PCA
Fit a principal component analysis (PCA) model to your data. PCA is a popular dimensionality reduction technique used for analyzing large datasets containing a large number of features.
Configuration
| Field | Description |
|---|---|
| Name default=none | A user-specified node name displayed in the canvas, both on the node and in the dataframe as a tab. |
Training Features default=default | The columns to use in the PCA Select the columns you would like to use in the PCA. These are the columns that the PCA will represent in fewer dimensions. |
| Target number of dimensions Required | The target number of dimensions for the PCA Specify the target number of dimensions for the PCA. The columns selected above will be represented in this specifed number of dimensions. |
Node Inputs/Outputs
| Input | A Visual Notebooks dataframe (typically) |
|---|---|
| Output | A PCA model |

Figure 1: Example output
Examples
The dataframe shown below is used in this example. It contains data on four features of over 300 penguins. We would like to use PCA to reduce the number of dimensions from four to two.

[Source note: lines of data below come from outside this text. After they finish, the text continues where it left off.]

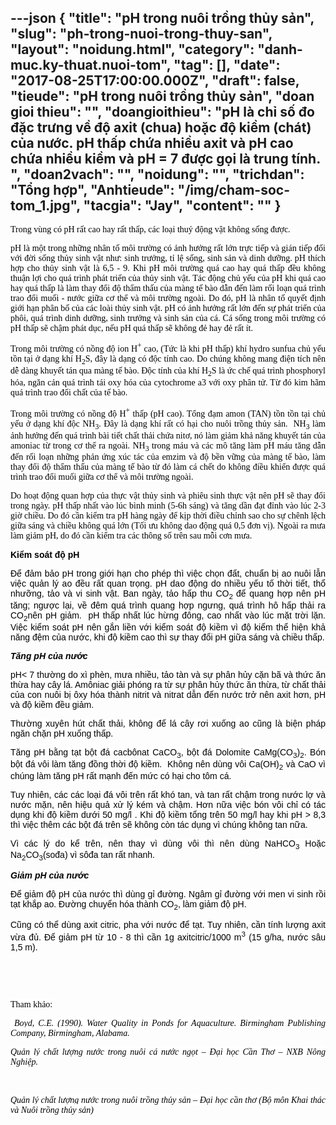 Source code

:---json
{
    "title": "pH trong nuôi trồng thủy sản",
    "slug": "ph-trong-nuoi-trong-thuy-san",
    "layout": "noidung.html",
    "category": "danh-muc.ky-thuat.nuoi-tom",
    "tag": [],
    "date": "2017-08-25T17:00:00.000Z",
    "draft": false,
    "tieude": "pH trong nuôi trồng thủy sản",
    "doan gioi thieu": "",
    "doangioithieu": "pH là chỉ số đo đặc trưng về độ axit (chua) hoặc độ kiềm (chát) của nước. pH thấp chứa nhiều axit và pH cao chứa nhiều kiềm và pH = 7 được gọi là trung tính. ",
    "doan2vach": "",
    "noidung": "",
    "trichdan": "Tổng hợp",
    "Anhtieude": "/img/cham-soc-tom_1.jpg",
    "tacgia": "Jay",
    "__content__": ""
}
---
<div style="margin-left:0cm; margin-right:0cm; text-align:justify">
<p style="margin-left:0cm; margin-right:0cm"><span style="font-size:14px"><span style="color:#000000"><span style="font-family:Arial,sans-serif"><span style="background-color:#ffffff"><span style="font-family:inherit"><span style="font-family:&quot;Times New Roman&quot;,serif">Trong v&ugrave;ng c&oacute; pH rất cao hay rất thấp, c&aacute;c loại thuỷ động vật kh&ocirc;ng sống được.</span></span></span></span></span></span></p>

<p style="margin-left:0cm; margin-right:0cm"><span style="font-size:14px"><span style="color:#000000"><span style="font-family:Arial,sans-serif"><span style="background-color:#ffffff"><span style="font-family:inherit"><span style="font-family:&quot;Times New Roman&quot;,serif">pH l&agrave; một trong những nh&acirc;n tố m&ocirc;i trường c&oacute; ảnh hưởng rất lớn trực tiếp v&agrave; gi&aacute;n tiếp đối với đời sống thủy sinh vật như: sinh trưởng, tỉ lệ sống, sinh sản v&agrave; dinh dưỡng. pH th&iacute;ch hợp cho thủy sinh vật l&agrave; 6,5 - 9. Khi pH m&ocirc;i trường qu&aacute; cao hay qu&aacute; thấp đều kh&ocirc;ng thuận lợi cho qu&aacute; tr&igrave;nh ph&aacute;t triển của thủy sinh vật. T&aacute;c động chủ yếu của pH khi qu&aacute; cao hay qu&aacute; thấp l&agrave; l&agrave;m thay đổi độ thẩm thấu của m&agrave;ng tế b&agrave;o dẫn đến l&agrave;m rối loạn qu&aacute; tr&igrave;nh trao đổi muối - nước giữa cơ thể v&agrave; m&ocirc;i trường ngo&agrave;i. Do đ&oacute;, pH l&agrave; nh&acirc;n tố quyết định giới hạn ph&acirc;n bố của c&aacute;c lo&agrave;i thủy sinh vật. pH c&oacute; ảnh hưởng rất lớn đến sự ph&aacute;t triển của ph&ocirc;i, qu&aacute; tr&igrave;nh dinh dưỡng, sinh trưởng v&agrave; sinh sản của c&aacute;. C&aacute; sống trong m&ocirc;i trường c&oacute; pH thấp sẽ chậm ph&aacute;t dục, nếu pH qu&aacute; thấp sẽ kh&ocirc;ng đẻ hay đẻ rất &iacute;t.</span></span></span></span></span></span></p>

<p style="margin-left:0cm; margin-right:0cm"><span style="font-size:14px"><span style="color:#000000"><span style="font-family:Arial,sans-serif"><span style="background-color:#ffffff"><span style="font-family:inherit"><span style="font-family:&quot;Times New Roman&quot;,serif">Trong m&ocirc;i trường c&oacute; nồng độ ion H<sup>+</sup>&nbsp;cao, (Tức l&agrave; khi pH thấp) kh&iacute; hydro sunfua chủ yếu tồn tại ở dạng kh&iacute; H<sub>2</sub>S, đ&acirc;y l&agrave; dạng c&oacute; độc t&iacute;nh cao. Do ch&uacute;ng kh&ocirc;ng mang điện t&iacute;ch n&ecirc;n dễ d&agrave;ng khuyết t&aacute;n qua m&agrave;ng tế b&agrave;o. Độc t&iacute;nh của kh&iacute; H<sub>2</sub>S l&agrave; ức chế qu&aacute; tr&igrave;nh phosphoryl h&oacute;a, ngăn cản qu&aacute; tr&igrave;nh t&aacute;i oxy h&oacute;a của cytochrome a3 với oxy ph&acirc;n tử. Từ đ&oacute; k&igrave;m h&atilde;m qu&aacute; tr&igrave;nh trao đổi chất của tế b&agrave;o.</span></span></span></span></span></span></p>

<p style="margin-left:0cm; margin-right:0cm"><span style="font-size:14px"><span style="color:#000000"><span style="font-family:Arial,sans-serif"><span style="background-color:#ffffff"><span style="font-family:inherit"><span style="font-family:&quot;Times New Roman&quot;,serif">Trong m&ocirc;i trường c&oacute; nồng độ H<sup>+</sup>&nbsp;thấp (pH cao). Tổng đạm amon (TAN) tồn tồn tại chủ yếu ở dạng kh&iacute; độc NH<sub>3</sub>. Đ&acirc;y l&agrave; dạng kh&iacute; rất c&oacute; hại cho nu&ocirc;i trồng thủy sản.&nbsp; NH<sub>3</sub>&nbsp;l&agrave;m ảnh hưởng đến qu&aacute; tr&igrave;nh b&agrave;i tiết chất thải chứa nitơ, n&oacute; l&agrave;m giảm khả năng khuyết t&aacute;n của amoniac từ trong cơ thể ra ngo&agrave;i. NH<sub>3</sub>&nbsp;trong m&aacute;u v&agrave; c&aacute;c m&ocirc; tăng l&agrave;m pH m&aacute;u tăng dẫn đến rối loạn những phản ứng x&uacute;c t&aacute;c của emzim v&agrave; độ bền vững của m&agrave;ng tế b&agrave;o, l&agrave;m thay đổi độ thẩm thấu của m&agrave;ng tế b&agrave;o từ đ&oacute; l&agrave;m c&aacute; chết do kh&ocirc;ng điều khiển được qu&aacute; tr&igrave;nh trao đổi muối giữa cơ thể v&agrave; m&ocirc;i trường ngo&agrave;i.</span></span></span></span></span></span></p>

<p style="margin-left:0cm; margin-right:0cm"><span style="font-size:14px"><span style="color:#000000"><span style="font-family:Arial,sans-serif"><span style="background-color:#ffffff"><span style="font-family:inherit"><span style="font-family:inherit"><span style="font-family:&quot;Times New Roman&quot;,serif">Do hoạt động quan hợp của thực vật thủy sinh v&agrave; phi&ecirc;u sinh thực vật n&ecirc;n pH sẽ thay đổi trong ng&agrave;y. pH thấp nhất v&agrave;o l&uacute;c b&igrave;nh minh (5-6h s&aacute;ng) v&agrave; tăng dần đạt đỉnh v&agrave;o l&uacute;c 2-3 giờ chiều. Do đ&oacute; cần kiểm tra pH h&agrave;ng ng&agrave;y để kịp thời điều chỉnh sao cho sự ch&ecirc;nh lệch giữa s&aacute;ng v&agrave; chiều kh&ocirc;ng qu&aacute; lớn (Tối ưu kh&ocirc;ng dao động qu&aacute; 0,5 đơn vị). Ngo&agrave;i ra&nbsp;mưa l&agrave;m giảm pH, do đ&oacute; cần kiểm tra c&aacute;c th&ocirc;ng số tr&ecirc;n sau mỗi cơn mưa.</span></span></span></span></span></span></span></p>

<p style="margin-left:0cm; margin-right:0cm"><span style="font-size:14px"><span style="color:#000000"><span style="font-family:Arial,sans-serif"><span style="background-color:#ffffff"><span style="background-color:white"><span style="font-family:inherit"><span style="font-family:inherit"><strong><span style="font-family:inherit">Kiểm so&aacute;t độ pH</span></strong></span></span></span></span></span></span></span></p>

<p style="margin-left:0cm; margin-right:0cm"><span style="font-size:14px"><span style="color:#000000"><span style="font-family:Arial,sans-serif"><span style="background-color:#ffffff"><span style="background-color:white"><span style="font-family:inherit"><span style="font-family:inherit"><span style="font-family:inherit">Để đảm bảo pH trong giới&nbsp;hạn cho ph&eacute;p th&igrave; việc chọn đất, chuẩn bị ao nu&ocirc;i lẫn việc quản l&yacute; ao đều rất quan trọng. pH dao động do nhiều yếu tố thời tiết, thổ nhưỡng, tảo v&agrave; vi sinh vật. Ban ng&agrave;y, tảo hấp thu CO</span><sub>2&nbsp;</sub><span style="font-family:inherit">để quang hợp n&ecirc;n pH tăng; ngược lại, về đ&ecirc;m qu&aacute; tr&igrave;nh quang hợp ngưng, qu&aacute; tr&igrave;nh&nbsp;h&ocirc; hấp thải ra CO<span style="font-family:inherit"><sub>2</sub></span>n&ecirc;n pH giảm.&nbsp; pH thấp nhất l&uacute;c hừng đ&ocirc;ng, cao nhất v&agrave;o l&uacute;c mặt trời lặn. Việc kiểm so&aacute;t pH n&ecirc;n gắn liền với kiểm so&aacute;t độ kiềm v&igrave; độ&nbsp;kiểm&nbsp;thể hiện khả năng đệm của nước, khi độ kiềm cao th&igrave; sự thay đổi pH giữa s&aacute;ng v&agrave; chiều thấp.</span></span></span></span></span></span></span></span></p>

<p style="margin-left:0cm; margin-right:0cm"><span style="font-size:14px"><span style="color:#000000"><span style="font-family:Arial,sans-serif"><span style="background-color:#ffffff"><span style="background-color:white"><span style="font-family:inherit"><strong><em><span style="font-family:inherit">Tăng pH của nước</span></em></strong></span></span></span></span></span></span></p>

<p style="margin-left:0cm; margin-right:0cm"><span style="font-size:14px"><span style="color:#000000"><span style="font-family:Arial,sans-serif"><span style="background-color:#ffffff"><span style="background-color:white"><span style="font-family:inherit"><span style="font-family:inherit"><span style="font-family:inherit">pH&lt; 7&nbsp;thường do x&igrave; ph&egrave;n, mưa nhiều, tảo t&agrave;n v&agrave; sự ph&acirc;n hủy cặn b&atilde; v&agrave; thức ăn thừa hay c&acirc;y l&aacute;. Am&ocirc;niac giải ph&oacute;ng ra từ sự ph&acirc;n hủy thức ăn thừa, từ chất thải của con nu&ocirc;i bị &ocirc;xy h&oacute;a th&agrave;nh nitrit v&agrave; nitrat dẫn đến nước trở n&ecirc;n axit hơn, pH v&agrave; độ kiềm đều giảm.</span></span></span></span></span></span></span></span></p>

<p style="margin-left:0cm; margin-right:0cm"><span style="font-size:14px"><span style="color:#000000"><span style="font-family:Arial,sans-serif"><span style="background-color:#ffffff"><span style="background-color:white"><span style="font-family:inherit"><span style="font-family:inherit">Thường xuy&ecirc;n h&uacute;t chất thải, kh&ocirc;ng để l&aacute; c&acirc;y rơi xuống ao cũng l&agrave; biện ph&aacute;p ngăn chặn pH xuống thấp.</span></span></span></span></span></span></span></p>

<p style="margin-left:0cm; margin-right:0cm"><span style="font-size:14px"><span style="color:#000000"><span style="font-family:Arial,sans-serif"><span style="background-color:#ffffff"><span style="background-color:white"><span style="font-family:inherit"><span style="font-family:inherit"><span style="font-family:inherit">Tăng pH bằng tạt bột đ&aacute; cacb&ocirc;nat CaCO</span><sub>3</sub><span style="font-family:inherit">, bột đ&aacute; Dolomite CaMg(CO</span><sub>3</sub><span style="font-family:inherit">)</span><sub>2</sub><span style="font-family:inherit">. B&oacute;n bột đ&aacute; v&ocirc;i l&agrave;m tăng đồng thời độ kiềm. &nbsp;Kh&ocirc;ng n&ecirc;n d&ugrave;ng v&ocirc;i Ca(OH)</span><sub>2</sub>&nbsp;<span style="font-family:inherit">v&agrave; CaO v&igrave; ch&uacute;ng l&agrave;m tăng pH rất mạnh đến mức c&oacute; hại cho t&ocirc;m c&aacute;.</span></span></span></span></span></span></span></span></p>

<p style="margin-left:0cm; margin-right:0cm"><span style="font-size:14px"><span style="color:#000000"><span style="font-family:Arial,sans-serif"><span style="background-color:#ffffff"><span style="background-color:white"><span style="font-family:inherit"><span style="font-family:inherit">Tuy nhi&ecirc;n, c&aacute;c c&aacute;c loại đ&aacute; v&ocirc;i tr&ecirc;n rất kh&oacute; tan, v&agrave; tan rất chậm trong nước lợ v&agrave; nước mặn, n&ecirc;n hiệu quả xử l&yacute; k&eacute;m v&agrave; chậm. Hơn nữa việc b&oacute;n v&ocirc;i chỉ c&oacute; t&aacute;c dụng khi độ kiềm dưới 50 mg/l . Khi độ kiềm tổng tr&ecirc;n 50 mg/l hay khi pH &gt; 8,3 th&igrave; việc th&ecirc;m c&aacute;c bột đ&aacute; tr&ecirc;n sẽ kh&ocirc;ng c&ograve;n t&aacute;c dụng v&igrave; ch&uacute;ng kh&ocirc;ng tan nữa.</span></span></span></span></span></span></span></p>

<p style="margin-left:0cm; margin-right:0cm"><span style="font-size:14px"><span style="color:#000000"><span style="font-family:Arial,sans-serif"><span style="background-color:#ffffff"><span style="background-color:white"><span style="font-family:inherit"><span style="font-family:inherit"><span style="font-family:inherit">V&igrave; c&aacute;c l&yacute; do kể tr&ecirc;n, n&ecirc;n thay v&igrave; d&ugrave;ng v&ocirc;i th&igrave; n&ecirc;n d&ugrave;ng NaHCO</span><sub>3</sub>&nbsp;Hoặc Na<sub>2</sub>CO<sub>3</sub><span style="font-family:inherit">(sođa) v&igrave; s&ocirc;đa tan rất nhanh.</span></span></span></span></span></span></span></span></p>

<p style="margin-left:0cm; margin-right:0cm"><span style="font-size:14px"><span style="color:#000000"><span style="font-family:Arial,sans-serif"><span style="background-color:#ffffff"><span style="background-color:white"><span style="font-family:inherit"><span style="font-family:inherit"><strong><em><span style="font-family:inherit">Giảm pH của nước</span></em></strong></span></span></span></span></span></span></span></p>

<p style="margin-left:0cm; margin-right:0cm"><span style="font-size:14px"><span style="color:#000000"><span style="font-family:Arial,sans-serif"><span style="background-color:#ffffff"><span style="background-color:white"><span style="font-family:inherit"><span style="font-family:inherit"><span style="font-family:inherit">Để giảm độ pH của nước th&igrave;&nbsp;d&ugrave;ng gỉ đường. Ng&acirc;m gỉ đường với men vi sinh rồi tạt khắp ao. Đường chuyển h&oacute;a th&agrave;nh CO<sub>2</sub>, l&agrave;m giảm độ pH.</span></span></span></span></span></span></span></span></p>

<p style="margin-left:0cm; margin-right:0cm"><span style="font-size:14px"><span style="color:#000000"><span style="font-family:Arial,sans-serif"><span style="background-color:#ffffff"><span style="background-color:white"><span style="font-family:inherit"><span style="font-family:inherit"><span style="font-family:inherit">Cũng c&oacute; thể d&ugrave;ng axit citric, pha với nước để tạt. Tuy nhi&ecirc;n, cần t&iacute;nh lượng axit vừa đủ. Để giảm pH từ 10 - 8 th&igrave; cần 1g axitcitric/1000 m<sup>3</sup>&nbsp;(15 g/ha, nước s&acirc;u 1,5 m).</span></span></span></span></span></span></span></span></p>

<p>&nbsp;</p>

<p style="margin-left:0cm; margin-right:0cm">&nbsp;</p>
</div>

<div style="margin-left:0cm; margin-right:0cm; text-align:justify">
<p style="margin-left:0cm; margin-right:0cm"><span style="font-size:14px"><span style="color:#000000"><span style="background-color:white"><span style="font-family:Arial,sans-serif"><span style="font-family:inherit"><span style="font-family:&quot;Times New Roman&quot;,serif">Tham khảo:</span></span></span></span></span></span></p>

<p style="margin-left:0cm; margin-right:0cm"><span style="font-size:14px"><span style="color:#000000"><span style="background-color:white"><span style="font-family:Arial,sans-serif"><span style="font-family:inherit"><span style="font-family:&quot;Times New Roman&quot;,serif">&nbsp;<em>Boyd, C.E. (1990). Water Quality in Ponds for Aquaculture. Birmingham Publishing Company, Birmingham, Alabama.</em></span></span></span></span></span></span></p>

<p style="margin-left:0cm; margin-right:0cm"><span style="font-size:14px"><span style="color:#000000"><span style="background-color:white"><span style="font-family:Arial,sans-serif"><span style="font-family:inherit"><em><span style="font-family:&quot;Times New Roman&quot;,serif">Quản l&yacute; chất lượng nước trong nu&ocirc;i c&aacute; nước ngọt &ndash; Đại học Cần Thơ &ndash; NXB N&ocirc;ng Nghiệp.</span></em></span></span></span></span></span></p>

<p>&nbsp;</p>

<p style="margin-left:0cm; margin-right:0cm"><span style="font-size:14px"><span style="color:#000000"><span style="background-color:white"><span style="font-family:Arial,sans-serif"><span style="font-family:inherit"><em><span style="font-family:&quot;Times New Roman&quot;,serif"><span style="font-family:inherit">Quản l&yacute; chất lượng nước trong nu&ocirc;i trồng thủy sản &ndash; Đại học cần thơ (Bộ m&ocirc;n Khai th&aacute;c v&agrave; Nu&ocirc;i trồng thủy sản)</span></span></em></span></span></span></span></span></p>
</div>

Figure 2: Example input data
- Connect the PCA node to an existing node
- Select bill_length_mm, bill_depth_mm, flipper_length_mm, and body_mass_g for the Training Features field.
- Input 2 for the Target number of dimensions field.
- Select Run to perform the PCA.
Now you have a trained PCA model that you can use with a PCA Transform node to reduce the number of dimensions from four to two.